--- INPUT RECORDS Enclosed Below ---

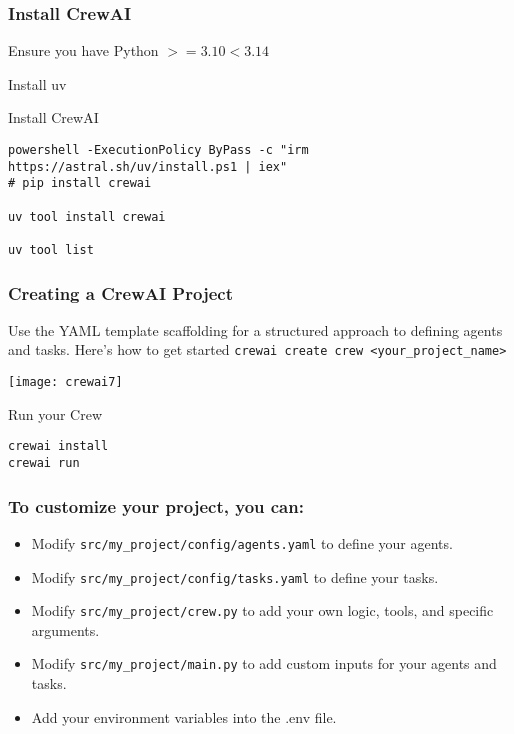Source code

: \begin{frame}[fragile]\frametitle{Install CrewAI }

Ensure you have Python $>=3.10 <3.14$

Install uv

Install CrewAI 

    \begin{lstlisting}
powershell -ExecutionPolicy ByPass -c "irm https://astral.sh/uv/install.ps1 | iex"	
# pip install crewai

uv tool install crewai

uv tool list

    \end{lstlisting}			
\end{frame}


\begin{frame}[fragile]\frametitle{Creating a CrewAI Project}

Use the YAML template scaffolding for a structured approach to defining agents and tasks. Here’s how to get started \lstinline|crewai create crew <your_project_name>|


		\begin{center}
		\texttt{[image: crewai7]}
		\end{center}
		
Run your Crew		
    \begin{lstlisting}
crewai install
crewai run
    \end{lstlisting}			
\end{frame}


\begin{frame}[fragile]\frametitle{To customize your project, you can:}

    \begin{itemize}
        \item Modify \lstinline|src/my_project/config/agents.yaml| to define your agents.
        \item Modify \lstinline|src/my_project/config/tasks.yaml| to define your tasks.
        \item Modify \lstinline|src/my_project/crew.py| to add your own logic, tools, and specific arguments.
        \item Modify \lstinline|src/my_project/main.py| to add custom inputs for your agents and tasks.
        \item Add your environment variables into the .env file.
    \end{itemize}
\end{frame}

--- End of Enclosed INPUT RECORDS ---

PROBLEM TO SOLVE
The response consists of the lines above that contain "frametitle".

OUTPUT FOR THIS EXERCISE
: \begin{frame}[fragile]\frametitle{Install CrewAI }
\begin{frame}[fragile]\frametitle{Creating a CrewAI Project}
\begin{frame}[fragile]\frametitle{To customize your project, you can:}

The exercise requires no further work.